### What is expected
The entries that follow include a run beginning at the line with "### Full Subject-Based Banding (Full SBB)" and ending at the line with "#### Purpose of Full SBB"; restate that run word for word and leave the rest out.

### Information

'''

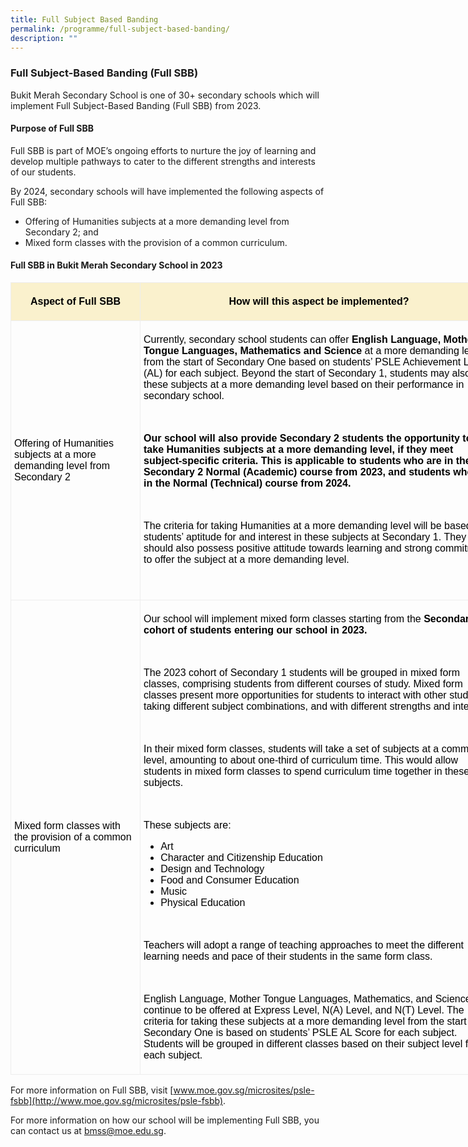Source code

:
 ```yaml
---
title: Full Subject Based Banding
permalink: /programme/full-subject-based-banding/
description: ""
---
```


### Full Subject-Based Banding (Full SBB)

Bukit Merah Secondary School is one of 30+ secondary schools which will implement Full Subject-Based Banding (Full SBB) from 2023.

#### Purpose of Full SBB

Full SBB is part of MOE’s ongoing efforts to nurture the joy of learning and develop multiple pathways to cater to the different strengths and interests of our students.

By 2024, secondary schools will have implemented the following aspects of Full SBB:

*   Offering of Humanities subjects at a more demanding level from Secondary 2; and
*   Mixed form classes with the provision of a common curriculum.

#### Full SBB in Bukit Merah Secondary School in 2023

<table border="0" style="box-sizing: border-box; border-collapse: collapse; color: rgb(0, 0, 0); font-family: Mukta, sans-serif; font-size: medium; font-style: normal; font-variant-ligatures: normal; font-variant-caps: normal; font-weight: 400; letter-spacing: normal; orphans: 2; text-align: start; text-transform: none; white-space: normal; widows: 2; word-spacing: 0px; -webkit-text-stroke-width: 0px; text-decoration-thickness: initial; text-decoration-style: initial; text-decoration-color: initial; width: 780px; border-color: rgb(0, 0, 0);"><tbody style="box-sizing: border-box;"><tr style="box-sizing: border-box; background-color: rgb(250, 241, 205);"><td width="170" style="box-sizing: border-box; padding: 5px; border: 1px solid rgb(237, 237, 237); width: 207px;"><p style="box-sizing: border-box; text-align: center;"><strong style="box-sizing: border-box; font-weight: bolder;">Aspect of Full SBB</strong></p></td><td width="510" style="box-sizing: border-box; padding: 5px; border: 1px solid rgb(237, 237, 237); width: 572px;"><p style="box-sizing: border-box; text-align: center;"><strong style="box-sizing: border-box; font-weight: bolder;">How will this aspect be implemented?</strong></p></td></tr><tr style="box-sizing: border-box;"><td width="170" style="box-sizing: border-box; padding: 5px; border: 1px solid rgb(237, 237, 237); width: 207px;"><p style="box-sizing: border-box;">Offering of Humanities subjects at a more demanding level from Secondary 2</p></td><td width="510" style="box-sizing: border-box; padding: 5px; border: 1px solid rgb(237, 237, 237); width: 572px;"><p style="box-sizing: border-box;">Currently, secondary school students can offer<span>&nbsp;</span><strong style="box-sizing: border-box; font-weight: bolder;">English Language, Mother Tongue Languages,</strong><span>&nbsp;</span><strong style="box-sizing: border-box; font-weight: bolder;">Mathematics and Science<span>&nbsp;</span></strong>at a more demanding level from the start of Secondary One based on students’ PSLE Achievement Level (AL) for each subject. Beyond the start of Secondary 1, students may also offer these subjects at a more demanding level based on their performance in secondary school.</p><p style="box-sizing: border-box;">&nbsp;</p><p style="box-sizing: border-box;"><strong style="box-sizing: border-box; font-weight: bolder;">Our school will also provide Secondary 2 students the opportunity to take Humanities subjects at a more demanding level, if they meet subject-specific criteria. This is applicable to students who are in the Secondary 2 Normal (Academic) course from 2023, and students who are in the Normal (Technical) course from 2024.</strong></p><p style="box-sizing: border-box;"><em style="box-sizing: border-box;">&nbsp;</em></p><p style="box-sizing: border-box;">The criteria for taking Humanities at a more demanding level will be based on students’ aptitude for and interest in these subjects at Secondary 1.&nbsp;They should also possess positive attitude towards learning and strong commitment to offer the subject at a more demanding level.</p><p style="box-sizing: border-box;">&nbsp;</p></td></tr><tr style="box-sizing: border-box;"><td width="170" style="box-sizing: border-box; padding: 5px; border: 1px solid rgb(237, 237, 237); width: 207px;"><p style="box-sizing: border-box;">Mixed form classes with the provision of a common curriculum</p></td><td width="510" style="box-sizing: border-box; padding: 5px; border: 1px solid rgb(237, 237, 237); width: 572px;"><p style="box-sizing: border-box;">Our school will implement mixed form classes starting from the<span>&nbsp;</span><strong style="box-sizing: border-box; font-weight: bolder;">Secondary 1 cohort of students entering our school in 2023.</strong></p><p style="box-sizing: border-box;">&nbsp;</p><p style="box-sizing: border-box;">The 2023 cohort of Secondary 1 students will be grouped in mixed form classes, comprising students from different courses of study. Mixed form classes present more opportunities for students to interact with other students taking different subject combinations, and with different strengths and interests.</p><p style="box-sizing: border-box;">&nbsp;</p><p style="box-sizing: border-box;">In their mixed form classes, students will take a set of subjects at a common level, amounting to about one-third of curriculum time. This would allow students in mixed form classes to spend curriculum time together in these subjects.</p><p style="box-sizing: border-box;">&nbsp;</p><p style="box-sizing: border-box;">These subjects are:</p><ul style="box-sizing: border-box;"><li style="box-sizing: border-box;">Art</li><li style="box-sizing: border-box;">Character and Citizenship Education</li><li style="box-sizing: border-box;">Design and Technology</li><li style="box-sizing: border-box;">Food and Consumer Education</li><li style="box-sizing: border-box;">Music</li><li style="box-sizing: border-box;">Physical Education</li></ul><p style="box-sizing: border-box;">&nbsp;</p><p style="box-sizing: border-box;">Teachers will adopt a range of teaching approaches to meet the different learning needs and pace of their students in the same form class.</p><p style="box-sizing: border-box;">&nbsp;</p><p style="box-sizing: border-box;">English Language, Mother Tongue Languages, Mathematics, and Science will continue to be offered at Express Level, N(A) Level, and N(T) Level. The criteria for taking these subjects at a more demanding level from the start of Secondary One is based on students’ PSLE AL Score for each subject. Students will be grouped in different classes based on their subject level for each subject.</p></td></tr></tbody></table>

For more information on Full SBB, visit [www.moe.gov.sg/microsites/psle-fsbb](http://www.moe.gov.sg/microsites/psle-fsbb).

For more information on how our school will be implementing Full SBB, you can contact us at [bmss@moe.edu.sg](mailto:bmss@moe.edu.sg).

'''

### Your response
### Full Subject-Based Banding (Full SBB)

Bukit Merah Secondary School is one of 30+ secondary schools which will implement Full Subject-Based Banding (Full SBB) from 2023.

#### Purpose of Full SBB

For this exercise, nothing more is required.